[Given entries]

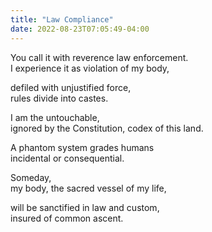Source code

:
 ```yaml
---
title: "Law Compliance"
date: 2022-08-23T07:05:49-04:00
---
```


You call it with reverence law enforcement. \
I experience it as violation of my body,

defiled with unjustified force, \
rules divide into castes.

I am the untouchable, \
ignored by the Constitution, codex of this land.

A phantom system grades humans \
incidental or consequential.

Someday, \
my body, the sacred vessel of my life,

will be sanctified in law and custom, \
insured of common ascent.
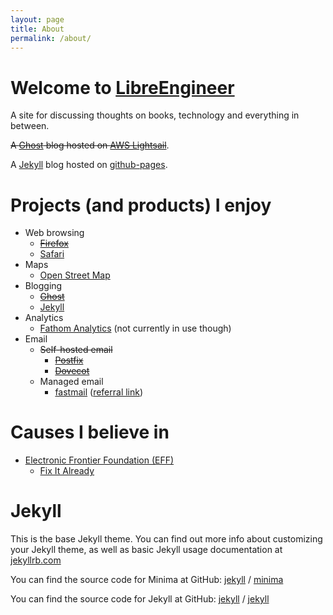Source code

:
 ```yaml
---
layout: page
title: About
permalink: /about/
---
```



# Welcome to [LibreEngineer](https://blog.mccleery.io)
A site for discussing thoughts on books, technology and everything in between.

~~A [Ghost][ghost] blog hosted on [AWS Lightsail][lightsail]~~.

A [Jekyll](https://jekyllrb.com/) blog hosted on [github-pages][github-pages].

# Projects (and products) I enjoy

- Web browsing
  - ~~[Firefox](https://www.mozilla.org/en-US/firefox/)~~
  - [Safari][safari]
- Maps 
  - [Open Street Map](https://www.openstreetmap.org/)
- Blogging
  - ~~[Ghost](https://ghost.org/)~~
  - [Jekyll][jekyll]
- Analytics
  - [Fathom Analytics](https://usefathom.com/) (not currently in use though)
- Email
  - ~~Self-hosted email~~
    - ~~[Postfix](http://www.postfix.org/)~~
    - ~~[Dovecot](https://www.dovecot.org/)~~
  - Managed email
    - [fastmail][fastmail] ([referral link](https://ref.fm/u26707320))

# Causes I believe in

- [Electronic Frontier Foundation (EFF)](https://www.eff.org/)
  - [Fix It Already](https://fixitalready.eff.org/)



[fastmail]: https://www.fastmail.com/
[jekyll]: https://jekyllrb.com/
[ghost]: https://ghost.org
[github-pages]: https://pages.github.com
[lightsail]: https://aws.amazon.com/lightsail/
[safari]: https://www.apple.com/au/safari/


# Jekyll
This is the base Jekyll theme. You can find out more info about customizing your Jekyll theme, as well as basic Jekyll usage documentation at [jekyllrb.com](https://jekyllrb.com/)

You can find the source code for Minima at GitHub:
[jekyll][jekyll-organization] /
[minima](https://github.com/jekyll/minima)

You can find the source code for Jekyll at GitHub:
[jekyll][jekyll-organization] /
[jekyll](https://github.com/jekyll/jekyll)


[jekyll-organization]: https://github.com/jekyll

[/Given entries]
[Given entries]

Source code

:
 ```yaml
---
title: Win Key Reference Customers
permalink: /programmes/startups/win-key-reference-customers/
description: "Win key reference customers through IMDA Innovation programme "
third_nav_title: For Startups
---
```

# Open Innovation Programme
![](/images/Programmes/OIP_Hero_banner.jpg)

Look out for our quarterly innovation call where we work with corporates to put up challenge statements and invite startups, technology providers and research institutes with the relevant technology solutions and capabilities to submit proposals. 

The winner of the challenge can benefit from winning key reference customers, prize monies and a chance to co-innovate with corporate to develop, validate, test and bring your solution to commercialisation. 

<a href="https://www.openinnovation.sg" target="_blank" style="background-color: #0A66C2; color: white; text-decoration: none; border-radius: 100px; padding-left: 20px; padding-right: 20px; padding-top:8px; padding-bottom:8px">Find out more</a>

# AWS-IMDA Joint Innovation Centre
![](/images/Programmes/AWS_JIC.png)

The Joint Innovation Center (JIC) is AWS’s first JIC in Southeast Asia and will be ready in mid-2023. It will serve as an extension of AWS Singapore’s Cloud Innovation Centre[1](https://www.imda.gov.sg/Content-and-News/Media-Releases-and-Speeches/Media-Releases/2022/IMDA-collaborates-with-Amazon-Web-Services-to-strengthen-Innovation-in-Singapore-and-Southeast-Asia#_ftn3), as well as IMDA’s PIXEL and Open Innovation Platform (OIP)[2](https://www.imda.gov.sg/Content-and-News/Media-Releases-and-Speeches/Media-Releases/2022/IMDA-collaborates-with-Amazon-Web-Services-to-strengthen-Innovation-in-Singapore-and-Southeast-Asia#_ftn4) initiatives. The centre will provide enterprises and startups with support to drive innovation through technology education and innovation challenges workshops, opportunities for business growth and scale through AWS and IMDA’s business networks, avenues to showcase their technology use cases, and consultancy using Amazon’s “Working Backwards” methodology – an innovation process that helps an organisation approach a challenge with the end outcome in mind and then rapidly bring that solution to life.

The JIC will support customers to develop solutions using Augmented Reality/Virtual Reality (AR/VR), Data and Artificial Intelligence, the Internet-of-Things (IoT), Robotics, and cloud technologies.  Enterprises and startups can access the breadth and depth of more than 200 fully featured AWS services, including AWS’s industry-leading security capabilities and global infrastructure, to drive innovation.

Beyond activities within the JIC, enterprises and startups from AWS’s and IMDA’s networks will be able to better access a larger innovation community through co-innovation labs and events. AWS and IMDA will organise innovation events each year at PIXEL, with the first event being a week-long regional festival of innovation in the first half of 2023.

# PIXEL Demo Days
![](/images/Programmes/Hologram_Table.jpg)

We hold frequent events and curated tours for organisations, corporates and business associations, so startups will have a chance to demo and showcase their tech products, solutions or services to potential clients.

[/Given entries]
[Given entries]

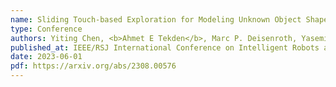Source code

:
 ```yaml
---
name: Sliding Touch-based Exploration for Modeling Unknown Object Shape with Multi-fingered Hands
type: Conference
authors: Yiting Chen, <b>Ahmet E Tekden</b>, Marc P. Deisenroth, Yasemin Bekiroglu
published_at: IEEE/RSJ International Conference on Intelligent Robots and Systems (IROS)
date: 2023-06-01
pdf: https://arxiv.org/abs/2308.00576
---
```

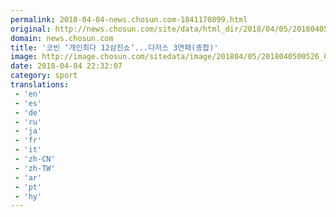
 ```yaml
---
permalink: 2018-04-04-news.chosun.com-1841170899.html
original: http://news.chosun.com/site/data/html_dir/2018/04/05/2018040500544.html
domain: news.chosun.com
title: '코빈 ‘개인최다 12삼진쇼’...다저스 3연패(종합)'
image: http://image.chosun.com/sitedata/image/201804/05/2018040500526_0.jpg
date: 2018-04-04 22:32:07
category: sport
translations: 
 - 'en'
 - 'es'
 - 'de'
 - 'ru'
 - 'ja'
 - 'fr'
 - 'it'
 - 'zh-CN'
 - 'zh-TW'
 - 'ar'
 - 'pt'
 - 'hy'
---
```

[/Given entries]

• _Exercise objective_
The expected answer is an exact copy of the lines above, beginning at the line with "# Projects (and products) I enjoy" and ending at the line with "- Managed email", with both ends in.

• _Result of the task_
# Projects (and products) I enjoy

- Web browsing
  - ~~[Firefox](https://www.mozilla.org/en-US/firefox/)~~
  - [Safari][safari]
- Maps 
  - [Open Street Map](https://www.openstreetmap.org/)
- Blogging
  - ~~[Ghost](https://ghost.org/)~~
  - [Jekyll][jekyll]
- Analytics
  - [Fathom Analytics](https://usefathom.com/) (not currently in use though)
- Email
  - ~~Self-hosted email~~
    - ~~[Postfix](http://www.postfix.org/)~~
    - ~~[Dovecot](https://www.dovecot.org/)~~
  - Managed email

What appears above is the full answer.